### EXERCISE
The answer must consist of each line of the records below that contains the string "upon".

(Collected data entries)
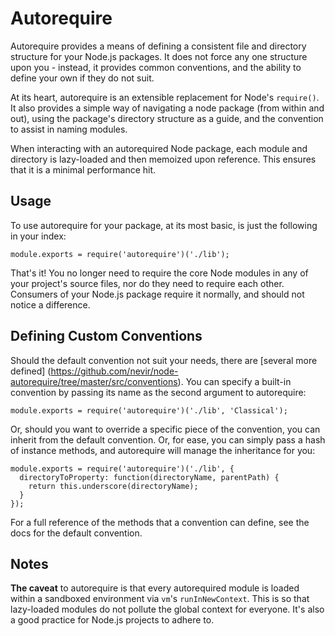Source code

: # Autorequire

Autorequire provides a means of defining a consistent file and directory structure for your Node.js
packages.  It does not force any one structure upon you - instead, it provides common
conventions, and the ability to define your own if they do not suit.

At its heart, autorequire is an extensible replacement for Node's `require()`.  It also provides a
simple way of navigating a node package (from within and out), using the package's directory
structure as a guide, and the convention to assist in naming modules.

When interacting with an autorequired Node package, each module and directory is lazy-loaded and
then memoized upon reference.  This ensures that it is a minimal performance hit.


## Usage

To use autorequire for your package, at its most basic, is just the following in your index:

    module.exports = require('autorequire')('./lib');

That's it!  You no longer need to require the core Node modules in any of your project's source
files, nor do they need to require each other.  Consumers of your Node.js package require it
normally, and should not notice a difference.


## Defining Custom Conventions

Should the default convention not suit your needs, there are [several more defined]
(https://github.com/nevir/node-autorequire/tree/master/src/conventions).  You can specify a
built-in convention by passing its name as the second argument to autorequire:

    module.exports = require('autorequire')('./lib', 'Classical');

Or, should you want to override a specific piece of the convention, you can inherit from the default
convention.  Or, for ease, you can simply pass a hash of instance methods, and autorequire will
manage the inheritance for you:

    module.exports = require('autorequire')('./lib', {
      directoryToProperty: function(directoryName, parentPath) {
        return this.underscore(directoryName);
      }
    });

For a full reference of the methods that a convention can define, see the docs for the default
convention.


## Notes

__The caveat__ to autorequire is that every autorequired module is loaded within a sandboxed
environment via `vm`'s `runInNewContext`.  This is so that lazy-loaded modules do not pollute the
global context for everyone.  It's also a good practice for Node.js projects to adhere to.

### RESULT OF THE EXERCISE
packages.  It does not force any one structure upon you - instead, it provides common
then memoized upon reference.  This ensures that it is a minimal performance hit.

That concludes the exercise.